> **What needs to be done**
Set out exactly every line of the entries below, starting at the line that holds "- Express.js" and stopping after the line that holds "BiteSwift, utilizing the".

> **Supplied information**

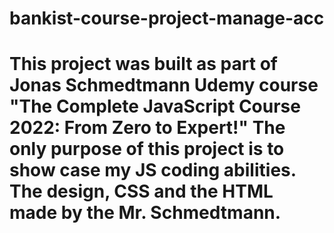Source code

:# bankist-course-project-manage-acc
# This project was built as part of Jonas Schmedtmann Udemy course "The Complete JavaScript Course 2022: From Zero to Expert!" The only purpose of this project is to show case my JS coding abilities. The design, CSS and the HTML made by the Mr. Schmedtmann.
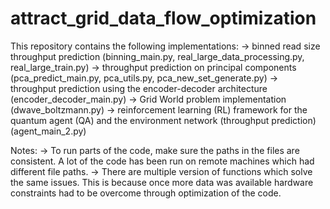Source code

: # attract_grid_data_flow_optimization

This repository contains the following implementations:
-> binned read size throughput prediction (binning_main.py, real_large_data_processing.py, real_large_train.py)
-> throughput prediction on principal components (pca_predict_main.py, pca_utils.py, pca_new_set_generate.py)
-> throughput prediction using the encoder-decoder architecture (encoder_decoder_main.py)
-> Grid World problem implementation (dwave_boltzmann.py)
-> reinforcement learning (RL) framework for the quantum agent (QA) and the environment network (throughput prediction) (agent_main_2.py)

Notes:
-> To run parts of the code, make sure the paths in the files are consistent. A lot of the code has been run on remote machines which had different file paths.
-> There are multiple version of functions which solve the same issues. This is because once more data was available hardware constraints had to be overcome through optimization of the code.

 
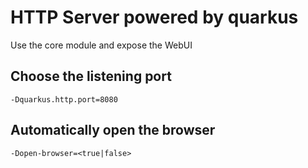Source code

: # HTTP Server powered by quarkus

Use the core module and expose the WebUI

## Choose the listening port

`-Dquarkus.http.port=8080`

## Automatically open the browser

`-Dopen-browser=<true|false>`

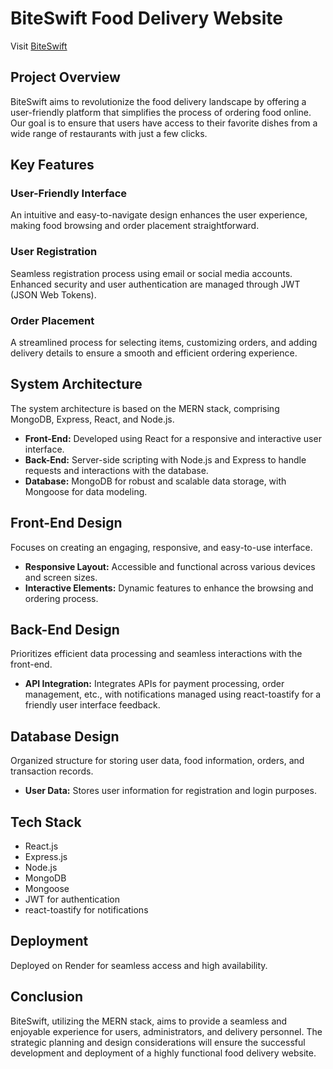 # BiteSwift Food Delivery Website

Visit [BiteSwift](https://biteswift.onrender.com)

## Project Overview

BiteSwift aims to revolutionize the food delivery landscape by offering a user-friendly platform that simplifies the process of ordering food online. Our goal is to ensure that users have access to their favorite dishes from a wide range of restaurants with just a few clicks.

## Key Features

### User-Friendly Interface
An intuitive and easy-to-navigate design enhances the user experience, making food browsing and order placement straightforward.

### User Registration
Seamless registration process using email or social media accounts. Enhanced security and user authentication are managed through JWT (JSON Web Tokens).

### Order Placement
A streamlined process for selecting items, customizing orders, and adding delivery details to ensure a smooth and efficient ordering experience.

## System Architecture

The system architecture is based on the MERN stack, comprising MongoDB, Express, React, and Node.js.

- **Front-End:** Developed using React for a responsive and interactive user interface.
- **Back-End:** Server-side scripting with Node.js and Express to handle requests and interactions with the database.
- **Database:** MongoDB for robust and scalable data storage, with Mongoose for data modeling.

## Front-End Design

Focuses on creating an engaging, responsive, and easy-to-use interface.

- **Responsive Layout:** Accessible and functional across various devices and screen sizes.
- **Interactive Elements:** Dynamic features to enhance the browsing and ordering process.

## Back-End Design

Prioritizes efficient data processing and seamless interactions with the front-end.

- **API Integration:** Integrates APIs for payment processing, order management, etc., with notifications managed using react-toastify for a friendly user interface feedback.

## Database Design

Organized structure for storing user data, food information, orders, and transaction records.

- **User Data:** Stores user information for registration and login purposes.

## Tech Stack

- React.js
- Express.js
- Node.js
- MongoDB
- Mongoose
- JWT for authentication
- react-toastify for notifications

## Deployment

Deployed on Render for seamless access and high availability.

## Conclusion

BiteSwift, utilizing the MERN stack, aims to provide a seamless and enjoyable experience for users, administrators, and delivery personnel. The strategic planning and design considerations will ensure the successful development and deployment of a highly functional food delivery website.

* * *

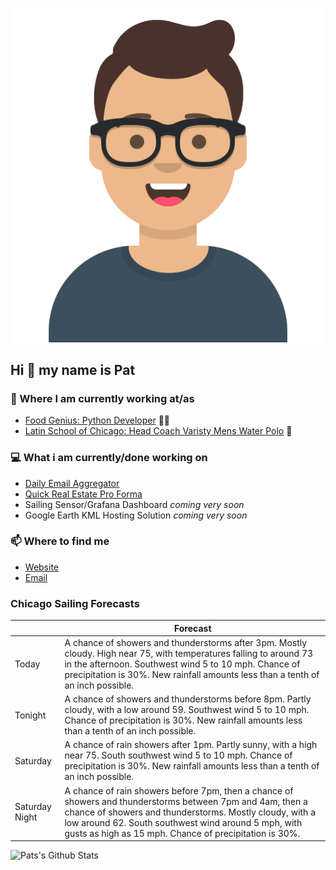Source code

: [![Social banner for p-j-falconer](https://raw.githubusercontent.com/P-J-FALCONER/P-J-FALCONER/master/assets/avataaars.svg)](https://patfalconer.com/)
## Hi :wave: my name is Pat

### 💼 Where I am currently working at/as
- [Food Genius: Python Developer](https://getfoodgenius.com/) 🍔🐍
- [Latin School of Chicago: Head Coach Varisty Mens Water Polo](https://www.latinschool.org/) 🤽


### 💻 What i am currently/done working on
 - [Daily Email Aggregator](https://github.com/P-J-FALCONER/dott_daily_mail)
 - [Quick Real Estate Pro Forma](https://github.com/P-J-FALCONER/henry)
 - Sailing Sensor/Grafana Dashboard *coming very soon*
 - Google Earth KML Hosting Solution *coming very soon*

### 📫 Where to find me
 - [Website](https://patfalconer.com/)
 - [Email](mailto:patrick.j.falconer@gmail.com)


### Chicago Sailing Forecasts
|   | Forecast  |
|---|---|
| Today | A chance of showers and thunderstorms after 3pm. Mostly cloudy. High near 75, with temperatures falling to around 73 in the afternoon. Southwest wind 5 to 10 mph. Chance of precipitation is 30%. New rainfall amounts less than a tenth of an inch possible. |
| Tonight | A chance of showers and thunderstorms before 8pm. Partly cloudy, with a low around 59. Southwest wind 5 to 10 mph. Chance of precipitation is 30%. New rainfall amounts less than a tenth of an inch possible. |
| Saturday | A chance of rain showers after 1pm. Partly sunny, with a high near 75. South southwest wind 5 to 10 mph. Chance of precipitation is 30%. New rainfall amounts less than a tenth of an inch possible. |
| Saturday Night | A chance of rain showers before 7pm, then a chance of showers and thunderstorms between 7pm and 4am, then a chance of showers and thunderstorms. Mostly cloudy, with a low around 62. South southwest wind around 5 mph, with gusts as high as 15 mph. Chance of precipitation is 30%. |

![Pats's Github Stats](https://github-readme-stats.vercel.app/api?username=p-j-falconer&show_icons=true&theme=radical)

> **Solution for this problem**
- Express.js
- Node.js
- MongoDB
- Mongoose
- JWT for authentication
- react-toastify for notifications

## Deployment

Deployed on Render for seamless access and high availability.

## Conclusion

BiteSwift, utilizing the MERN stack, aims to provide a seamless and enjoyable experience for users, administrators, and delivery personnel. The strategic planning and design considerations will ensure the successful development and deployment of a highly functional food delivery website.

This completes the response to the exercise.